Follow-up, Lose Control (2015), saw her step away from pure blues and lean heavily into a Southern Gothic infused rock sound, channelling heavy Sabbath riffs alongside an intimate, acoustic-tinged energy.
Fast forward to her record, The Healing (2025), and she has fully shed the wool from her back. It is a dark, progressive masterpiece. Influenced by the wayward, inventive arrangements of Steven Wilson, and beautifully produced and recorded by Oli Brown and Wayne Proctor of The Dead Collective, Chantel refused to stay on the tramlines and evolved her sound entirely.
The Healing album cover (Image: www.chantelmcgregor.com)
Northern Grit & The Glamourless Grind
When the world shut down in 2020 and live music vanished in a puff of dry ice, the sudden stop could have broken her. Instead, she embraced with the hand she’d been dealt, establishing the Shed Sessions—livestreamed gigs broadcast directly from her shed, which later became a pair of raw, intimate live albums. It was classic Northern grit: stripping things back until it was just a woman, a guitar, and a fierce refusal to stop playing.

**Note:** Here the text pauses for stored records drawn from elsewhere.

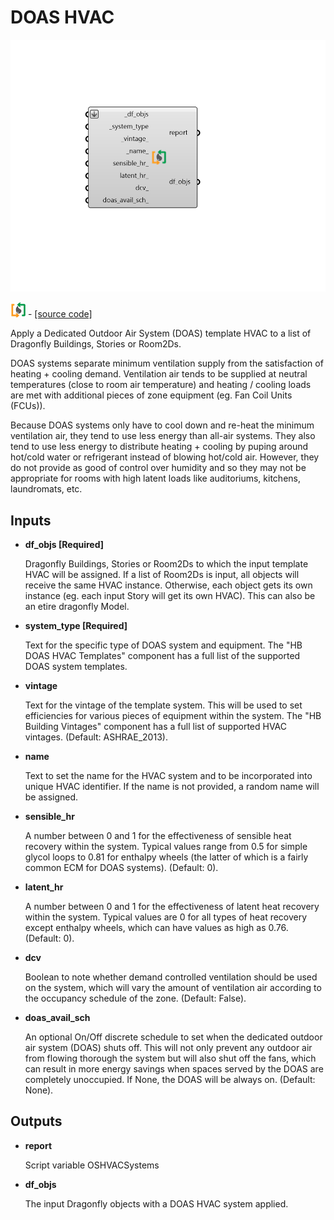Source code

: # DOAS HVAC

![](../../.gitbook/assets/DOAS_HVAC.png)

![](../../.gitbook/assets/DOAS_HVAC%20%281%29.png) - [\[source code\]](https://github.com/ladybug-tools/dragonfly-grasshopper/blob/master/dragonfly_grasshopper/src//DF%20DOAS%20HVAC.py)

Apply a Dedicated Outdoor Air System \(DOAS\) template HVAC to a list of Dragonfly Buildings, Stories or Room2Ds.

DOAS systems separate minimum ventilation supply from the satisfaction of heating + cooling demand. Ventilation air tends to be supplied at neutral temperatures \(close to room air temperature\) and heating / cooling loads are met with additional pieces of zone equipment \(eg. Fan Coil Units \(FCUs\)\).

Because DOAS systems only have to cool down and re-heat the minimum ventilation air, they tend to use less energy than all-air systems. They also tend to use less energy to distribute heating + cooling by puping around hot/cold water or refrigerant instead of blowing hot/cold air. However, they do not provide as good of control over humidity and so they may not be appropriate for rooms with high latent loads like auditoriums, kitchens, laundromats, etc.

## Inputs

* **df\_objs \[Required\]**

  Dragonfly Buildings, Stories or Room2Ds to which the input template HVAC will be assigned. If a list of Room2Ds is input, all objects will receive the same HVAC instance. Otherwise, each object gets its own instance \(eg. each input Story will get its own HVAC\). This can also be an etire dragonfly Model. 

* **system\_type \[Required\]**

  Text for the specific type of DOAS system and equipment. The "HB DOAS HVAC Templates" component has a full list of the supported DOAS system templates. 

* **vintage**

  Text for the vintage of the template system. This will be used to set efficiencies for various pieces of equipment within the system. The "HB Building Vintages" component has a full list of supported HVAC vintages. \(Default: ASHRAE\_2013\). 

* **name**

  Text to set the name for the HVAC system and to be incorporated into unique HVAC identifier. If the name is not provided, a random name will be assigned. 

* **sensible\_hr**

  A number between 0 and 1 for the effectiveness of sensible heat recovery within the system. Typical values range from 0.5 for simple glycol loops to 0.81 for enthalpy wheels \(the latter of which is a fairly common ECM for DOAS systems\). \(Default: 0\). 

* **latent\_hr**

  A number between 0 and 1 for the effectiveness of latent heat recovery within the system. Typical values are 0 for all types of heat recovery except enthalpy wheels, which can have values as high as 0.76. \(Default: 0\). 

* **dcv**

  Boolean to note whether demand controlled ventilation should be used on the system, which will vary the amount of ventilation air according to the occupancy schedule of the zone. \(Default: False\). 

* **doas\_avail\_sch**

  An optional On/Off discrete schedule to set when the dedicated outdoor air system \(DOAS\) shuts off. This will not only prevent any outdoor air from flowing thorough the system but will also shut off the fans, which can result in more energy savings when spaces served by the DOAS are completely unoccupied. If None, the DOAS will be always on. \(Default: None\). 

## Outputs

* **report**

  Script variable OSHVACSystems 

* **df\_objs**

  The input Dragonfly objects with a DOAS HVAC system applied. 

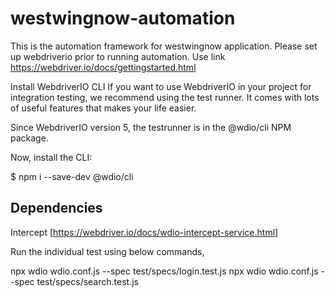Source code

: # westwingnow-automation

This is the automation framework for westwingnow application.
Please set up webdriverio prior to running automation. Use link https://webdriver.io/docs/gettingstarted.html

Install WebdriverIO CLI
If you want to use WebdriverIO in your project for integration testing, we recommend using the test runner. It comes with lots of useful features that makes your life easier.

Since WebdriverIO version 5, the testrunner is in the @wdio/cli NPM package.

Now, install the CLI:

$ npm i --save-dev @wdio/cli

## Dependencies
Intercept [https://webdriver.io/docs/wdio-intercept-service.html]

Run the individual test using below commands,

npx wdio wdio.conf.js --spec test/specs/login.test.js 
npx wdio wdio.conf.js --spec test/specs/search.test.js
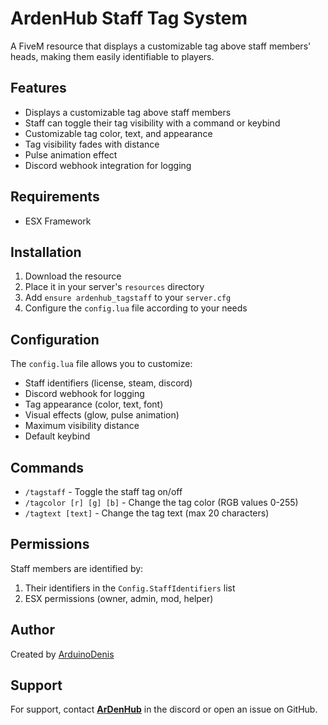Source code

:# ArdenHub Staff Tag System

A FiveM resource that displays a customizable tag above staff members' heads, making them easily identifiable to players.

## Features

- Displays a customizable tag above staff members
- Staff can toggle their tag visibility with a command or keybind
- Customizable tag color, text, and appearance
- Tag visibility fades with distance
- Pulse animation effect
- Discord webhook integration for logging

## Requirements

- ESX Framework

## Installation

1. Download the resource
2. Place it in your server's `resources` directory
3. Add `ensure ardenhub_tagstaff` to your `server.cfg`
4. Configure the `config.lua` file according to your needs

## Configuration

The `config.lua` file allows you to customize:

- Staff identifiers (license, steam, discord)
- Discord webhook for logging
- Tag appearance (color, text, font)
- Visual effects (glow, pulse animation)
- Maximum visibility distance
- Default keybind

## Commands

- `/tagstaff` - Toggle the staff tag on/off
- `/tagcolor [r] [g] [b]` - Change the tag color (RGB values 0-255)
- `/tagtext [text]` - Change the tag text (max 20 characters)

## Permissions

Staff members are identified by:
1. Their identifiers in the `Config.StaffIdentifiers` list
2. ESX permissions (owner, admin, mod, helper)

## Author

Created by [ArduinoDenis](https://arduinodenis.it)

## Support
For support, contact [**ArDenHub**](https://discord.ardenhub.it) in the discord or open an issue on GitHub.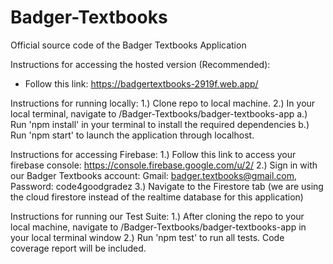# Badger-Textbooks
Official source code of the Badger Textbooks Application

Instructions for accessing the hosted version (Recommended):
 - Follow this link: https://badgertextbooks-2919f.web.app/

Instructions for running locally:
1.) Clone repo to local machine.
2.) In your local terminal, navigate to /Badger-Textbooks/badger-textbooks-app
  a.) Run 'npm install' in your terminal to install the required dependencies
  b.) Run 'npm start' to launch the application through localhost.

Instructions for accessing Firebase:
1.) Follow this link to access your firebase console: https://console.firebase.google.com/u/2/
2.) Sign in with our Badger Textbooks account: Gmail: badger.textbooks@gmail.com, Password: code4goodgradez
3.) Navigate to the Firestore tab (we are using the cloud firestore instead of the realtime database for this application)

Instructions for running our Test Suite:
1.) After cloning the repo to your local machine, navigate to /Badger-Textbooks/badger-textbooks-app in your local terminal window
2.) Run 'npm test' to run all tests. Code coverage report will be included.
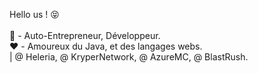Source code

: Hello us ! 😝
<br>
<br>
👀 - Auto-Entrepreneur, Développeur. <br>
❤️ - Amoureux du Java, et des langages webs.
<br>
| @ Heleria, @ KryperNetwork, @ AzureMC, @ BlastRush.<br>
<br><br>
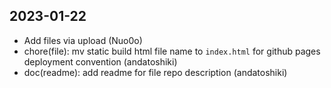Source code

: 
## 2023-01-22
 * Add files via upload (Nuo0o)
 * chore(file): mv static build html file name to `index.html` for github pages deployment convention (andatoshiki)
 * doc(readme): add readme for file repo description (andatoshiki)
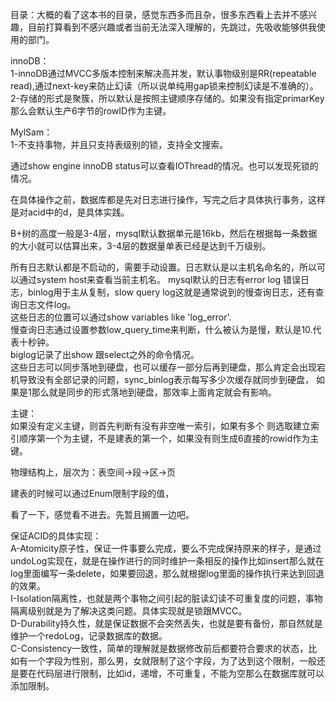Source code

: 目录：大概的看了这本书的目录，感觉东西多而且杂，很多东西看上去并不感兴趣，目前打算看到不感兴趣或者当前无法深入理解的，先跳过，先吸收能够供我使用的部门。  

innoDB：  
1-innoDB通过MVCC多版本控制来解决高并发，默认事物级别是RR(repeatable read),通过next-key来防止幻读（所以说单纯用gap锁来控制幻读是不准确的）。  
2-存储的形式是聚簇，所以默认是按照主键顺序存储的。如果没有指定primarKey那么会默认生产6字节的rowID作为主键。

MylSam：  
1-不支持事物，并且只支持表级别的锁，支持全文搜索。   

通过show engine innoDB status可以查看IOThread的情况。也可以发现死锁的情况。   

在具体操作之前，数据库都是先对日志进行操作，写完之后才具体执行事务，这样是对acid中的d，是具体实践。  

B+树的高度一般是3-4层，mysql默认数据单元是16kb，然后在根据每一条数据的大小就可以估算出来，3-4层的数据量单表已经是达到千万级别。  

所有日志默认都是不启动的，需要手动设置。日志默认是以主机名命名的，所以可以通过system host来查看当前主机名。 
mysql默认的日志有error log 错误日志，binlog用于主从复制，slow query log这就是通常说到的慢查询日志，还有查询日志文件log。  
这些日志的位置可以通过show variables like 'log_error'.   
慢查询日志通过设置参数low_query_time来判断，什么被认为是慢，默认是10.代表十秒钟。  
biglog记录了出show 跟select之外的命令情况。  
这些日志可以同步落地到硬盘，也可以缓存一部分后再到硬盘，那么肯定会出现宕机导致没有全部记录的问题，sync_binlog表示每写多少次缓存就同步到硬盘，
如果是1那么就是同步的形式落地到硬盘，那效率上面肯定就会有影响。  

主键：  
如果没有定义主键，则首先判断有没有非空唯一索引，如果有多个 则选取建立索引顺序第一个为主键，不是建表的第一个，如果没有则生成6直接的rowid作为主键。  

物理结构上，层次为：表空间->段->区->页  

建表的时候可以通过Enum限制字段的值，


看了一下，感觉看不进去。先暂且搁置一边吧。

保证ACID的具体实现：  
A-Atomicity原子性，保证一件事要么完成，要么不完成保持原来的样子，是通过undoLog实现在，就是在操作进行的同时维护一条相反的操作比如insert那么就在log里面编写一条delete，如果要回退，那么就根据log里面的操作执行来达到回退的效果。  
I-Isolation隔离性，也就是两个事物之间引起的脏读幻读不可重复度的问题，事物隔离级别就是为了解决这类问题。具体实现就是锁跟MVCC。  
D-Durability持久性，就是保证数据不会突然丢失，也就是要有备份，那自然就是维护一个redoLog，记录数据库的数据。   
C-Consistency一致性，简单的理解就是数据修改前后都要符合要求的状态，比如有一个字段为性别，那么男，女就限制了这个字段，为了达到这个限制，一般还是要在代码层进行限制，比如id，递增，不可重复，不能为空那么在数据库就可以添加限制。   

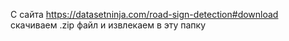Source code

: С сайта https://datasetninja.com/road-sign-detection#download скачиваем .zip файл и извлекаем в эту папку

Today, the musical landscape is tough. Digital streaming pays fractions of a penny. Travelling up and down the motorway is costly and soul-destroying. Small, independent venues and pubs are disappearing. To survive as an independent artist today, you have to be more than a musician; you have to be the entire factory.
Supported by her family—her parents are still heavily involved in her touring and recording—Chantel has taken full control of her destiny. She handles the touring routes, manages the chaotic world of social media, writes the press releases, and runs her own independent record label.
Chantel McGregor (Image: Steve Howdle)
It’s this unglamorous, behind-the-scenes graft that often goes unnoticed. But it’s the very oxygen that keeps grassroots music alive. Chantel McGregor’s 18-year journey isn't just a testament to musical talent; it’s a masterclass in creative independence, resilience, and the sheer joy of making a hell of a lot of noise on your own terms.
For a Bradford lass, I tip my hat to that.